Appendix A - How XMPP works

In XMPP communication data is transferred through XML streams. XML streams are like open XML documents going from client to server and from server to client over a TCP connection. XML streams start with opening stream XML tag and end with ending stream XML tag. Simple XMPP session could look like something in the listing below (Listing [XML streams]).

  C: <?xml version='1.0'?>
     <stream:stream
         to='example.com'
         xmlns='jabber:client'
         xmlns:stream='http://etherx.jabber.org/streams'
         version='1.0'>
  S: <?xml version='1.0'?>
     <stream:stream
         from='example.com'
         id='someid'
         xmlns='jabber:client'
         xmlns:stream='http://etherx.jabber.org/streams'
         version='1.0'>
  ...  encryption, authentication, and resource binding ...
  C:   <message from='humptey@example.com'
                to='dumptey@example.net'
                xml:lang='en'>
  C:     <body>Doo doo daa</body>
  C:   </message>
  S:   <message from='dumptey@example.net'
                to='humptey@example.com'
                xml:lang='en'>
  S:     <body>That's all you've gotta say to me?</body>
  S:   </message>
  C: </stream:stream>
  S: </stream:stream>

Listing [XML streams]: Listing showing basic XML stream data flows between client and server. C: marks XML tags send by client and S: marks XML tags send by Server. Timeline goes from up to down and </stream:stream> ends stream.

More detailed descriptions of encryption, authentication and resource binding are explained in rfc3920. The resource binding part binds the streams used between client and server to a specific JID address. XMPP network uses two types of XML streams: the one between client and server, and the one between server and server. In the above example example.com and example.net servers would have established streams in order to communicate messages between humptey and dumptey. So the core of XMPP protocol is not P2P protocol, and that simplifies the architecture.

Jingle is an extension to XMPP that allows XMPP to create P2P media sessions. Jingle protocol contains XMPP Information Query (IQ XMPP stream elements) requests that enable client to ask list of STUN servers (STUN = Simple Traversal of User Datagram Protocol(UDP) Through Network Address Translators (NATs)). Establishing session in NATed network between 2 XMPP clients is described in image below (Image [XMPPandP2P]).

When client A wants to establish P2P media session with client B, it first queries available STUN servers. With STUN server client then lists possible connections for the media session counterpart to use: Local addresses, Global address (external NAT addresses), relay server addresses (see Image [JingleAddresses]).

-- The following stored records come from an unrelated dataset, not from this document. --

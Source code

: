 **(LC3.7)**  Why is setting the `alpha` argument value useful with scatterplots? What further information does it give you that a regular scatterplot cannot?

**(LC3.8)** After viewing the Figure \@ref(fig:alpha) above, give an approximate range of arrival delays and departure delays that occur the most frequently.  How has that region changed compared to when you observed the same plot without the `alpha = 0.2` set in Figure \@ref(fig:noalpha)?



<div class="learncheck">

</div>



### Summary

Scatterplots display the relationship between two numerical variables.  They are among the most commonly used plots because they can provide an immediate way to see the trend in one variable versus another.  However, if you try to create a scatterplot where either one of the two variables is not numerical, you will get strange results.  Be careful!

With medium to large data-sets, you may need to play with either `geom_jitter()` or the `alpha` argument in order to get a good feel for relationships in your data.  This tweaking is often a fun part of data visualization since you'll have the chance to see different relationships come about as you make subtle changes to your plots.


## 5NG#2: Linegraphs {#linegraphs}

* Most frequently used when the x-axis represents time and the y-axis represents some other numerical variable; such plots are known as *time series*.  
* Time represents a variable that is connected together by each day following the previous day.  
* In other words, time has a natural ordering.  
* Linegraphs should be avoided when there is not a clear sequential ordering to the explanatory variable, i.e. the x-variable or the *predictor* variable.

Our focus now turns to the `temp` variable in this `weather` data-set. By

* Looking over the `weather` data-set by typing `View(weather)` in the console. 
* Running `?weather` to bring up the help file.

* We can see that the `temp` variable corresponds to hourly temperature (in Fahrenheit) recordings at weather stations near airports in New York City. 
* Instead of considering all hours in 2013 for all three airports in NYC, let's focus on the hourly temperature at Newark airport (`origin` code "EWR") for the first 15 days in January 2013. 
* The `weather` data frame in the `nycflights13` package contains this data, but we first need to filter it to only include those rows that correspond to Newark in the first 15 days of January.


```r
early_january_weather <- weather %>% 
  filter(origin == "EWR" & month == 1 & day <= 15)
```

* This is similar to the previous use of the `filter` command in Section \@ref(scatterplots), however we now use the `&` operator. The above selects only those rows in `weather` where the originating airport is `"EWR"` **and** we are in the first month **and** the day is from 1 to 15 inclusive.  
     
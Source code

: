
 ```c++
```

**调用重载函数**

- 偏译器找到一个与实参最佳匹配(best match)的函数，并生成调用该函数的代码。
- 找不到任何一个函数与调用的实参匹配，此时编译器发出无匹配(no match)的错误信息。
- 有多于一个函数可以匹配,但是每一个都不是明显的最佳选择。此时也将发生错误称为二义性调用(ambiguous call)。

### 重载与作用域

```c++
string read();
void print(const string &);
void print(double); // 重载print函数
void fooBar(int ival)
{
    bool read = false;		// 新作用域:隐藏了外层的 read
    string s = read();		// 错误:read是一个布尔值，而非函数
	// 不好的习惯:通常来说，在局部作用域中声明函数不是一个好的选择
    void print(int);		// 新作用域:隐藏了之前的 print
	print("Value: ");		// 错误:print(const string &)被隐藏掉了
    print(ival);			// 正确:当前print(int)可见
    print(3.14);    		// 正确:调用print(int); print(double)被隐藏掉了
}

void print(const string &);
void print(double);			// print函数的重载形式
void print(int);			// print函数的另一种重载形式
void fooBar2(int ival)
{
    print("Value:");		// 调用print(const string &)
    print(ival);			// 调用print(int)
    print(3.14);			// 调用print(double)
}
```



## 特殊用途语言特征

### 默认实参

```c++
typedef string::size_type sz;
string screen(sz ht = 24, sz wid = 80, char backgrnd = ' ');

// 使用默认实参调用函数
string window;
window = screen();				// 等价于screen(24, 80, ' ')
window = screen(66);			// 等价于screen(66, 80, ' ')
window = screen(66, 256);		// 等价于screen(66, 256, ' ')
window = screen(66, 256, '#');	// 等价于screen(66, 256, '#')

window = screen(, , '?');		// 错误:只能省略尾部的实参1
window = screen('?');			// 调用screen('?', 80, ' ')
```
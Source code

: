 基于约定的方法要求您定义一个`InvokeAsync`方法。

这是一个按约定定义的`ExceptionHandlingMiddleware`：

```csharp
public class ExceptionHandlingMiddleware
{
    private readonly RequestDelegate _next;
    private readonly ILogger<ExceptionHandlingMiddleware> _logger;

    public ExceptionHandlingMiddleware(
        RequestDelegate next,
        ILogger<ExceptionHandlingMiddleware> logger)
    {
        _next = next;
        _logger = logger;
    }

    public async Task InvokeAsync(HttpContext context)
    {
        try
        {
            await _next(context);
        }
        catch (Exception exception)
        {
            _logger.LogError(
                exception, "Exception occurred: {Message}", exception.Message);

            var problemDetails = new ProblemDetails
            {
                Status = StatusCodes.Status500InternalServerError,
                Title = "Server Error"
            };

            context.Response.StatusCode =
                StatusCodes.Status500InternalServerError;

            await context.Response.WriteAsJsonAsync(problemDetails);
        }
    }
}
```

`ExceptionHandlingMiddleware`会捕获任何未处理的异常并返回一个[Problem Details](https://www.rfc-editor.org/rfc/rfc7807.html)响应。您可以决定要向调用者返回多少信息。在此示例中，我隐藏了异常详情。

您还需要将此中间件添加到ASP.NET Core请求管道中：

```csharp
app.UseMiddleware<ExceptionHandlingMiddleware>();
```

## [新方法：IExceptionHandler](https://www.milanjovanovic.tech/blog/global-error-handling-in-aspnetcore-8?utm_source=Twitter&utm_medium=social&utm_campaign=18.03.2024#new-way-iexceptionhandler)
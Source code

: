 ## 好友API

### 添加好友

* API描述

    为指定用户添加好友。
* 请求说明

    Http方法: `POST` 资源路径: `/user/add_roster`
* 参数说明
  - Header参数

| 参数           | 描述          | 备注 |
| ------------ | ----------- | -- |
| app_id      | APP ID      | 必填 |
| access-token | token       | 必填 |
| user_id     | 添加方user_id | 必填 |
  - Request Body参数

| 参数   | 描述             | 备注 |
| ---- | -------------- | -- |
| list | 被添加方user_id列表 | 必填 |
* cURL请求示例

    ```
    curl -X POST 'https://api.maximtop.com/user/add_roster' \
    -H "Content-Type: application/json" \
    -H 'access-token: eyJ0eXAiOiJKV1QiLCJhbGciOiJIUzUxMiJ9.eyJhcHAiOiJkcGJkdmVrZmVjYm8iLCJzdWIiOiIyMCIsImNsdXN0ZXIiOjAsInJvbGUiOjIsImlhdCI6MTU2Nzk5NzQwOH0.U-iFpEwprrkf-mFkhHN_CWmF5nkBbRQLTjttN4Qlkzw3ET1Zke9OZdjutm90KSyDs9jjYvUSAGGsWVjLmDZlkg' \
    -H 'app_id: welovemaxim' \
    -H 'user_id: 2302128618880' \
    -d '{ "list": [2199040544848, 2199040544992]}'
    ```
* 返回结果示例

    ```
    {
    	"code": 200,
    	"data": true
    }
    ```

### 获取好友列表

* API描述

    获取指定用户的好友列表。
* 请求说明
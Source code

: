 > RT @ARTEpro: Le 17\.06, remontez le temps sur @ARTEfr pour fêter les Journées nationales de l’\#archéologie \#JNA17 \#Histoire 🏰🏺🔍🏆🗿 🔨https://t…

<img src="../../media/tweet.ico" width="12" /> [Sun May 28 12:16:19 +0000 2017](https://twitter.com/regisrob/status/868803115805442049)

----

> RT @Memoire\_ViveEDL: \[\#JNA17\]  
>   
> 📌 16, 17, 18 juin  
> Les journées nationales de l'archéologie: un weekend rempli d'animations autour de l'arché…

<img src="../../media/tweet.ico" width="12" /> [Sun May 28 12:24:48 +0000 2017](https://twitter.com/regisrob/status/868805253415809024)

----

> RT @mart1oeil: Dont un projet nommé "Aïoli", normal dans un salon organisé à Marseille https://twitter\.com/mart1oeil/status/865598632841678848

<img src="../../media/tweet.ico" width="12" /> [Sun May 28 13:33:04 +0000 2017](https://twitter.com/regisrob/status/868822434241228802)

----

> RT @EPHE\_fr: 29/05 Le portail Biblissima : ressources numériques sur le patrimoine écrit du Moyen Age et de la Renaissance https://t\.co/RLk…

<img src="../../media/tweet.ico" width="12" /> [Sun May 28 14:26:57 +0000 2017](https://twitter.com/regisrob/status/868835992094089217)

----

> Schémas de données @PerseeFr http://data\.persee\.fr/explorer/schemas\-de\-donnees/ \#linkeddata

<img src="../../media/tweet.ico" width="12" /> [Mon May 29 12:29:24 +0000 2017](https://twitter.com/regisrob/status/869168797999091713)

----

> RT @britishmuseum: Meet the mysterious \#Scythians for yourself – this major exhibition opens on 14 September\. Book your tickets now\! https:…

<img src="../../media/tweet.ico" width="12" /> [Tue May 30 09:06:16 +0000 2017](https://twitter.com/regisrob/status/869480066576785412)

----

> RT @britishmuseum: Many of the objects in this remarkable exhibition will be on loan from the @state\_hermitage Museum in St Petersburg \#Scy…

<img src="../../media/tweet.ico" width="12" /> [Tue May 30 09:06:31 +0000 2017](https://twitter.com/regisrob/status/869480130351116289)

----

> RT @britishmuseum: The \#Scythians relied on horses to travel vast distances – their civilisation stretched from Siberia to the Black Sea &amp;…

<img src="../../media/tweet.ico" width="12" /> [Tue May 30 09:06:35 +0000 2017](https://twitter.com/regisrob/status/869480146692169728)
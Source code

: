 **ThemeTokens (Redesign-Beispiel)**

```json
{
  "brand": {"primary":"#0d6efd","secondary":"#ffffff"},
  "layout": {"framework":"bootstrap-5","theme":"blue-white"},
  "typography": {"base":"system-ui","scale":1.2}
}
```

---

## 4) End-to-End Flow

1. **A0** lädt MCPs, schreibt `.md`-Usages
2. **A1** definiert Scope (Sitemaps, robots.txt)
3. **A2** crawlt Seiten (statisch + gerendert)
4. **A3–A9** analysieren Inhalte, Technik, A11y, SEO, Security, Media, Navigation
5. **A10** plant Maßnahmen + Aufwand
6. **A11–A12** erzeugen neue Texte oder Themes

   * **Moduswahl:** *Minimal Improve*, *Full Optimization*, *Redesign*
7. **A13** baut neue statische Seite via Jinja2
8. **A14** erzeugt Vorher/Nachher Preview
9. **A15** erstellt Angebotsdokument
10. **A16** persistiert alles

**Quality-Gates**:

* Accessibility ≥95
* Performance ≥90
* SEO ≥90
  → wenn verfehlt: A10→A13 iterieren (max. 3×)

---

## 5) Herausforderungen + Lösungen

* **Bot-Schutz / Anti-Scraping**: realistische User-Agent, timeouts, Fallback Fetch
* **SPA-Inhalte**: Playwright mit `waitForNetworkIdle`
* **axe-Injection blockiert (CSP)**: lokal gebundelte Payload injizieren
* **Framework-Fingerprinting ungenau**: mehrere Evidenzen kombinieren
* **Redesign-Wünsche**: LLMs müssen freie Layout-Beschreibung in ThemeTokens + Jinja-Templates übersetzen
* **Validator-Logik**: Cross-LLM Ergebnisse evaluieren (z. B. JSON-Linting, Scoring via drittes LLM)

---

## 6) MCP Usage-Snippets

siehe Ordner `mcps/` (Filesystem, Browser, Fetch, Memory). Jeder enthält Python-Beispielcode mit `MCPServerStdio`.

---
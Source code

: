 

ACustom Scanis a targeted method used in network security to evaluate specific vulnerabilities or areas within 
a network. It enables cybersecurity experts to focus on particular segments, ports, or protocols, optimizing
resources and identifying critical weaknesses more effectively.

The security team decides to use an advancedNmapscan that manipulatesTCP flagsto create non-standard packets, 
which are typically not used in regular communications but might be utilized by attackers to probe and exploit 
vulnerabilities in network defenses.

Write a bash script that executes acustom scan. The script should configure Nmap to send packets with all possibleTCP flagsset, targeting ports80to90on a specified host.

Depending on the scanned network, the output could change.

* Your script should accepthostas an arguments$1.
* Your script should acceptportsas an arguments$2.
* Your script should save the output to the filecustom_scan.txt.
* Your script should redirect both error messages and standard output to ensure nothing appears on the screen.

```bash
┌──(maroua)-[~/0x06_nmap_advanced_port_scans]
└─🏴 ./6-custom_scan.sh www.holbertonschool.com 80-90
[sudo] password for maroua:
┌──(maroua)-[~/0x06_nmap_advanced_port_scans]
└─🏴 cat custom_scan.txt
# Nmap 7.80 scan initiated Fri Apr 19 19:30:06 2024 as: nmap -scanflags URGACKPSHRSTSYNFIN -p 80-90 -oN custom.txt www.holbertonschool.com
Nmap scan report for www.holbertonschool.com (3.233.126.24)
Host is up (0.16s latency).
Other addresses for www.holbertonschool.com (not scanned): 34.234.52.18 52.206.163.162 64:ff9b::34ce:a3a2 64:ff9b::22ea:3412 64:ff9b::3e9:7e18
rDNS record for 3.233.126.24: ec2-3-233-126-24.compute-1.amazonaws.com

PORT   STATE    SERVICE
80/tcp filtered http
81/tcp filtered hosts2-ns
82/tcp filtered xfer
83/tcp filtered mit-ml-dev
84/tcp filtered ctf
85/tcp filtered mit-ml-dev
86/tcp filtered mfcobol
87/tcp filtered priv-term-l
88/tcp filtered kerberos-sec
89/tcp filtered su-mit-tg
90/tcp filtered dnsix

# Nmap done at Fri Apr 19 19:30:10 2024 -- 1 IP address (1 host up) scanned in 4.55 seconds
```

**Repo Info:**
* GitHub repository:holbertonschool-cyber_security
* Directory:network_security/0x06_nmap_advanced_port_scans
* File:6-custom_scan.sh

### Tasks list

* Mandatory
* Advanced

After that client A starts negotiations with client B (along XMPP network), both clients offer possible connection points to use for media streaming. When a suitable connection path is found the connection is established. In the image below, media session is established using a relay server, however if turns out that it is possible to communicate directly between clients and a pure P2P connection is established. [6,7,8,12]

Image [XMPPandP2P]: Sequence diagram describing how XMPP creates P2P media sessions. (1.)Client asks available STRUN relay servers from its XMPP server using Jingle protocol (2.)Client defines addresses it can use for P2P media session with other XMPP client. (3.) Clients negotiate what media path to use. (4.) media session is established (5.) media session ended by client A

Image [JingleAddresses]: Determining possible addresses with Jingle protocol (from [12])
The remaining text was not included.